| Try it |
Each entry needs to be copied exactly, with nothing left out.

[Stored data entries]
- Opening Delimiter -
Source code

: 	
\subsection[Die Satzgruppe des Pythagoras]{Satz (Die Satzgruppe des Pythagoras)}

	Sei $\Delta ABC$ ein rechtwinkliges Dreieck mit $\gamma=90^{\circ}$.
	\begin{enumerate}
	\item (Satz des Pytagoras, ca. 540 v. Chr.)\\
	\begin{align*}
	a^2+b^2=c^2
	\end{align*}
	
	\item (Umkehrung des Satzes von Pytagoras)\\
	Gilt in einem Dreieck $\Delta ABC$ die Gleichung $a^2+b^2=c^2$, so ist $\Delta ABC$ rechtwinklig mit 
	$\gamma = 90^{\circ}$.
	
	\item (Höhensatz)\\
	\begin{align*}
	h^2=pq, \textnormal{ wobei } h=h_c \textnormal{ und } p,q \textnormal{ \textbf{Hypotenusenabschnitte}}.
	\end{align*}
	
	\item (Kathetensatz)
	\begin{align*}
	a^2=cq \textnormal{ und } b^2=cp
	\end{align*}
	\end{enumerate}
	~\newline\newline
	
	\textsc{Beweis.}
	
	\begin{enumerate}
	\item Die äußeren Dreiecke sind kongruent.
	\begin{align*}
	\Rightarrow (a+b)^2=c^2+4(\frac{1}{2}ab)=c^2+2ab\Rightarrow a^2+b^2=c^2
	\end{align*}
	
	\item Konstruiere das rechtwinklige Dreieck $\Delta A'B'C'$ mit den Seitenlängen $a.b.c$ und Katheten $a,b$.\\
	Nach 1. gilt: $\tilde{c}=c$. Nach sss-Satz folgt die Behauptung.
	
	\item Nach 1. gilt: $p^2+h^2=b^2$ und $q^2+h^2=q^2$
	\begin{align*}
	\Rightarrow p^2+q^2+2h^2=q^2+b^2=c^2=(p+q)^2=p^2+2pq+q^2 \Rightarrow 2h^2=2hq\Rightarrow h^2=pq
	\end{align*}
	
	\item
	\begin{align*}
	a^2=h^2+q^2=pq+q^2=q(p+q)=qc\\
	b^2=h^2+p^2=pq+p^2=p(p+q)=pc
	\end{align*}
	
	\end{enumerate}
- Closing Delimiter -
| Task response |
Source code

: 	
\subsection[Die Satzgruppe des Pythagoras]{Satz (Die Satzgruppe des Pythagoras)}

	Sei $\Delta ABC$ ein rechtwinkliges Dreieck mit $\gamma=90^{\circ}$.
	\begin{enumerate}
	\item (Satz des Pytagoras, ca. 540 v. Chr.)\\
	\begin{align*}
	a^2+b^2=c^2
	\end{align*}
	
	\item (Umkehrung des Satzes von Pytagoras)\\
	Gilt in einem Dreieck $\Delta ABC$ die Gleichung $a^2+b^2=c^2$, so ist $\Delta ABC$ rechtwinklig mit 
	$\gamma = 90^{\circ}$.
	
	\item (Höhensatz)\\
	\begin{align*}
	h^2=pq, \textnormal{ wobei } h=h_c \textnormal{ und } p,q \textnormal{ \textbf{Hypotenusenabschnitte}}.
	\end{align*}
	
	\item (Kathetensatz)
	\begin{align*}
	a^2=cq \textnormal{ und } b^2=cp
	\end{align*}
	\end{enumerate}
	~\newline\newline
	
	\textsc{Beweis.}
	
	\begin{enumerate}
	\item Die äußeren Dreiecke sind kongruent.
	\begin{align*}
	\Rightarrow (a+b)^2=c^2+4(\frac{1}{2}ab)=c^2+2ab\Rightarrow a^2+b^2=c^2
	\end{align*}
	
	\item Konstruiere das rechtwinklige Dreieck $\Delta A'B'C'$ mit den Seitenlängen $a.b.c$ und Katheten $a,b$.\\
	Nach 1. gilt: $\tilde{c}=c$. Nach sss-Satz folgt die Behauptung.
	
	\item Nach 1. gilt: $p^2+h^2=b^2$ und $q^2+h^2=q^2$
	\begin{align*}
	\Rightarrow p^2+q^2+2h^2=q^2+b^2=c^2=(p+q)^2=p^2+2pq+q^2 \Rightarrow 2h^2=2hq\Rightarrow h^2=pq
	\end{align*}
	
	\item
	\begin{align*}
	a^2=h^2+q^2=pq+q^2=q(p+q)=qc\\
	b^2=h^2+p^2=pq+p^2=p(p+q)=pc
	\end{align*}
	
	\end{enumerate}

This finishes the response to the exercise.